Project : Data Pipelines

Udacity Data Engineering Nanodegree

Project : Data Pipelines

About an ETL pipeline for a data lake hosted on S3.

About The Project

A music streaming company, Sparkify, has decided that it is time to introduce more automation and monitoring to their data warehouse ETL pipelines and come to the conclusion that the best tool to achieve this is Apache Airflow.

Purpose

This traffic activity generates a large number of different events that need to be collected, transformed, reconciled, analyzed and understood in order to fully understand customer needs and improve Sparkify's services. Several tools such as Amazon S3 or Redshift allow to solve most dimensioning problems.
Airflow allows to define, plan, execute, control and manage workflows in pure Python code, while providing the tools and user interface to manage these workflow operations. The data pipeline should be:

dynamic
build from reusable tasks
can be monitored
allow backfills
run tests after the ETL steps have been executed.

Getting Started

Dataset

The twice datasetset reside in S3:

Song data: s3://udacity-dend/song_data
Log data: s3://udacity-dend/log_data

Song Dataset

The first dataset is a subset of real data from the Million Song Dataset. Each file is in JSON format and contains metadata about a song and the artist of that song. The files are partitioned by the first three letters of each song's track ID.

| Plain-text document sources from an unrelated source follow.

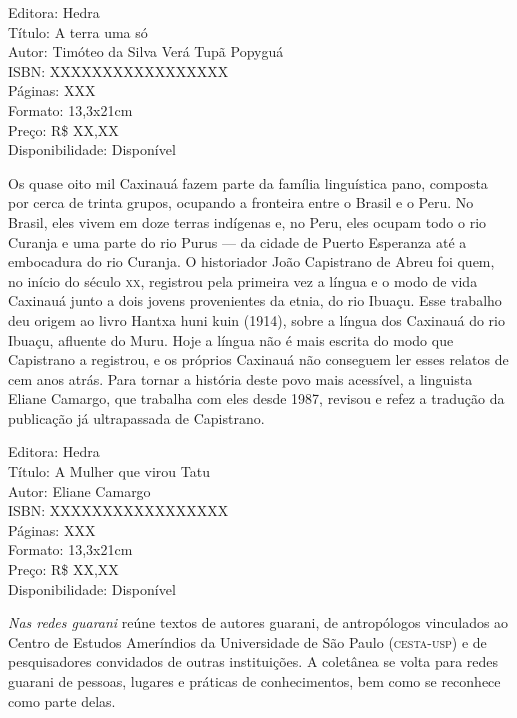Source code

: \begin{ficha}
Editora: Hedra\\
Título: A terra uma só\\
Autor:  Timóteo da Silva Verá Tupã Popyguá\\ 
ISBN: XXXXXXXXXXXXXXXXX\\
Páginas: XXX\\
Formato: 13,3x21cm\\
Preço: R\$ XX,XX\\
Disponibilidade: Disponível
\end{ficha}

\pagebreak


\noindent{}Os quase oito mil Caxinauá fazem parte da família linguística pano, composta por cerca de trinta grupos, ocupando a fronteira entre o Brasil e o Peru. No Brasil, eles vivem em doze terras indígenas e, no Peru, eles ocupam todo o rio Curanja e uma parte do rio Purus — da cidade de Puerto Esperanza até a embocadura do rio Curanja. O historiador João Capistrano de Abreu foi quem, no início do século \textsc{xx}, registrou pela primeira vez a língua e o modo de vida Caxinauá junto a dois jovens provenientes da etnia, do rio Ibuaçu. Esse trabalho deu origem ao livro Hantxa huni kuin (1914), sobre a língua dos Caxinauá do rio Ibuaçu, afluente do Muru. Hoje a língua não é mais escrita do modo que Capistrano a registrou, e os próprios Caxinauá não conseguem ler esses relatos de cem anos atrás. Para tornar a história deste povo mais acessível, a linguista Eliane Camargo, que trabalha com eles desde 1987, revisou e refez a tradução da publicação já ultrapassada de Capistrano.

\begin{ficha}
Editora: Hedra\\
Título: A Mulher que virou Tatu\\
Autor:  Eliane Camargo\\ 
ISBN: XXXXXXXXXXXXXXXXX\\
Páginas: XXX\\
Formato: 13,3x21cm\\
Preço: R\$ XX,XX\\
Disponibilidade: Disponível
\end{ficha}

\pagebreak


\noindent{}\textit{Nas redes guarani} reúne textos de autores guarani, de antropólogos vinculados ao Centro de Estudos Ameríndios da Universidade de São Paulo (\textsc{cesta-usp}) e de pesquisadores convidados de outras instituições. A coletânea se volta para redes guarani de pessoas, lugares e práticas de conhecimentos, bem como se reconhece como parte delas.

song_data/A/B/C/TRABCEI128F424C983.json
song_data/A/A/B/TRAABJL12903CDCF1A.json

And below is an example of what a single song file, TRAABJL12903CDCF1A.json, looks like.

{"num_songs": 1, "artist_id": "ARJIE2Y1187B994AB7", "artist_latitude": null, "artist_longitude": null, "artist_location": "", "artist_name": "Line Renaud", "song_id": "SOUPIRU12A6D4FA1E1", "title": "Der Kleine Dompfaff", "duration": 152.92036, "year": 0}

Log Dataset

The second dataset consists of log files in JSON format generated by this event simulator based on the songs in the dataset above. These simulate app activity logs from an imaginary music streaming app based on configuration settings. The log files in the dataset you'll be working with are partitioned by year and month.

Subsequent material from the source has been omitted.